The word PUSHER is often uttered with disdain and a snarl among junior tennis players.  It is the supreme insult to hurl at another player, as in, “I can’t believe I lost to a pusher!  I must totally stink at tennis!”

But, really, what is a pusher?  And is it such a bad thing to be called one?

According to coach Don Petrine, pushing is a style that one encounters in developmental tennis (and perhaps senior and club tennis).  “A pusher uses all your pace on the ball, never generating their own pace, parasitic in nature, and uses it against you. A pusher never tries to end the point with an offensive shot; they just use your pace and hit high percentage shots until you hang yourself, go insane, or make an unforced error. They are usually fast and love to run and have the personality of a barnacle – you have to grind and scrape them away.”  The bottom line, Don says, is “Pusher” is just a name for someone steadier than you are.  But, he feels that Pushers are the best learning experiences for young players because playing against such steadiness forces kids to learn how to develop points.

A GRINDER on the other hand is a player who stays in the point as long as necessary, hitting the ball with varying pace and spin, moving his opponent around the court, waiting for the opportunity to finish it with a winner, then executing that winning shot with confidence and precision.  Grinders have learned how to work the point then go for the winner on the right ball.  They will have practiced that moment thousands of times before; they will have missed plenty, but they will have executed more times than not. They carry that memory with them so when faced with the opportunity to hit a winner in a match situation, they deliver.

Coach Chuck Tomlin says, “If a player can know how to grind without pushing, then execute when his grinding opens up opportunities, then he can be special!”

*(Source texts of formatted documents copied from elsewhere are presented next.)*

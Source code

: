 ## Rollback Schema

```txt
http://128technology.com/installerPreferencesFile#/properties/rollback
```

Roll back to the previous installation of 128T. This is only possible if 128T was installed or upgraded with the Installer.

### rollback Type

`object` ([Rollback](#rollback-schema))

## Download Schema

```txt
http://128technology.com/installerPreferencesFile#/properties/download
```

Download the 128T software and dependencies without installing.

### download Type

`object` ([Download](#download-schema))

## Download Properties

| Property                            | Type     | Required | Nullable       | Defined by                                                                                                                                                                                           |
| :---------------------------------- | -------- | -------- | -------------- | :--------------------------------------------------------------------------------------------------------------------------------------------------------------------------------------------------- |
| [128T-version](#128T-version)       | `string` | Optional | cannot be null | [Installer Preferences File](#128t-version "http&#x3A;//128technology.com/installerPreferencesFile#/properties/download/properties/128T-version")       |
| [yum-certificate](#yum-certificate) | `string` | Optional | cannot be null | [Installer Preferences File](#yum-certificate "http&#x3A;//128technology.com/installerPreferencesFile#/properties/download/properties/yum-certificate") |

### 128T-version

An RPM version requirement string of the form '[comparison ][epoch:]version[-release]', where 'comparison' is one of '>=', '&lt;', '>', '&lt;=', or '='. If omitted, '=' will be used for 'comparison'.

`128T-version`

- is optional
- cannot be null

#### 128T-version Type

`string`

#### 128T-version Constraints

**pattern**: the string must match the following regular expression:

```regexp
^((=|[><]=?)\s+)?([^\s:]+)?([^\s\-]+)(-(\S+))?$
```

What’s really the difference between the two?   Tennis Dad and former soccer professional, Phil Wright, says that in tennis in general, whatever the age of the player, “a pusher is a player with poor technique who flat/dead rackets balls back, high and mostly deep but without playing a proper shot. They feed off the pace of their opponent not because they want to but because it is the only thing they can do. They are sometimes clever tactically but they take zero risk and never go for winners. They can be any age but in junior tennis and in club tennis it gets results. In elite tennis it gets stuffed.”

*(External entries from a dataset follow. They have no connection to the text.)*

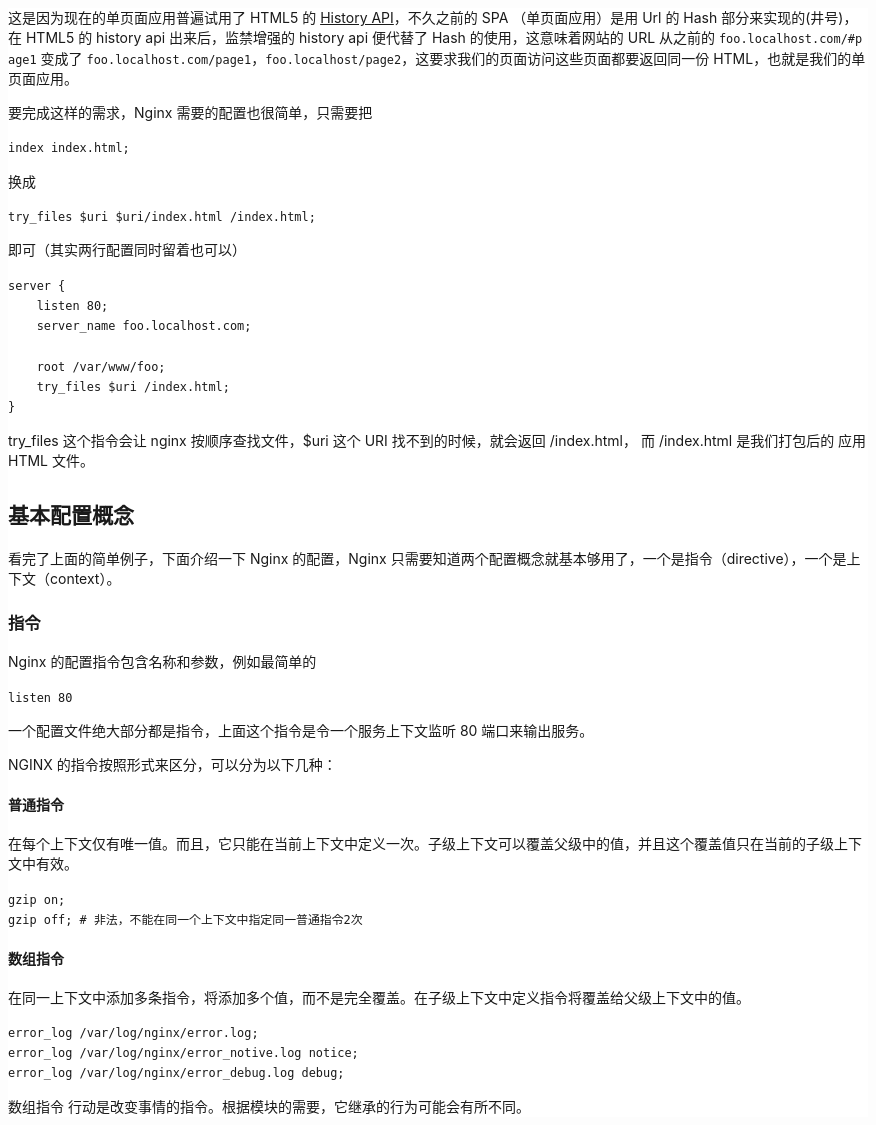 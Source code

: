 
这是因为现在的单页面应用普遍试用了 HTML5 的 [History API](https://developer.mozilla.org/en-US/docs/Web/API/History_API)，不久之前的 SPA （单页面应用）是用 Url 的 Hash 部分来实现的(井号)，在 HTML5 的 history api 出来后，监禁增强的 history api 便代替了 Hash 的使用，这意味着网站的 URL 从之前的 `foo.localhost.com/#page1` 变成了 `foo.localhost.com/page1`，`foo.localhost/page2`，这要求我们的页面访问这些页面都要返回同一份 HTML，也就是我们的单页面应用。

要完成这样的需求，Nginx 需要的配置也很简单，只需要把

``` nginx
index index.html;
```
换成
``` nginx
try_files $uri $uri/index.html /index.html;
```
即可（其实两行配置同时留着也可以）

```nginx
server {
    listen 80;
    server_name foo.localhost.com;

    root /var/www/foo;
    try_files $uri /index.html;
}
```


try_files 这个指令会让 nginx 按顺序查找文件，$uri 这个 URI 找不到的时候，就会返回 /index.html， 而 /index.html 是我们打包后的 应用 HTML 文件。


## 基本配置概念
看完了上面的简单例子，下面介绍一下 Nginx 的配置，Nginx 只需要知道两个配置概念就基本够用了，一个是指令（directive），一个是上下文（context）。

### 指令
Nginx 的配置指令包含名称和参数，例如最简单的

``` nginx
listen 80
```

一个配置文件绝大部分都是指令，上面这个指令是令一个服务上下文监听 80 端口来输出服务。

NGINX 的指令按照形式来区分，可以分为以下几种：

#### **普通指令**

在每个上下文仅有唯一值。而且，它只能在当前上下文中定义一次。子级上下文可以覆盖父级中的值，并且这个覆盖值只在当前的子级上下文中有效。
```nginx
gzip on;
gzip off; # 非法，不能在同一个上下文中指定同一普通指令2次
```

#### **数组指令**
在同一上下文中添加多条指令，将添加多个值，而不是完全覆盖。在子级上下文中定义指令将覆盖给父级上下文中的值。
```nginx
error_log /var/log/nginx/error.log;
error_log /var/log/nginx/error_notive.log notice;
error_log /var/log/nginx/error_debug.log debug;
```
数组指令
行动是改变事情的指令。根据模块的需要，它继承的行为可能会有所不同。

Coach Tomlin offers this advice to juniors who are facing a so-called pusher across the net:  (1) expect to work your patterns all the way thru to the finish, since the pusher won’t miss halfway thru the pattern like most opponents; and (2) they are not as likely to hurt you with their shots, so you don’t need to be as aggressive with pace or placement to keep them from taking control of the point. Use the pace and targeting that is very comfortable for YOU.  Chuck feels that “every player should be able to grind when needed, and it should be the foundation of their game really.”

So, since most tennis matches are won by getting one more ball in the court than your opponent, the next time you hear a kid refer to the player who just beat him as a pusher, remind him that the pusher found a way to win and move onto the next round!  And, maybe that pusher is, in reality, just a really effective grinder.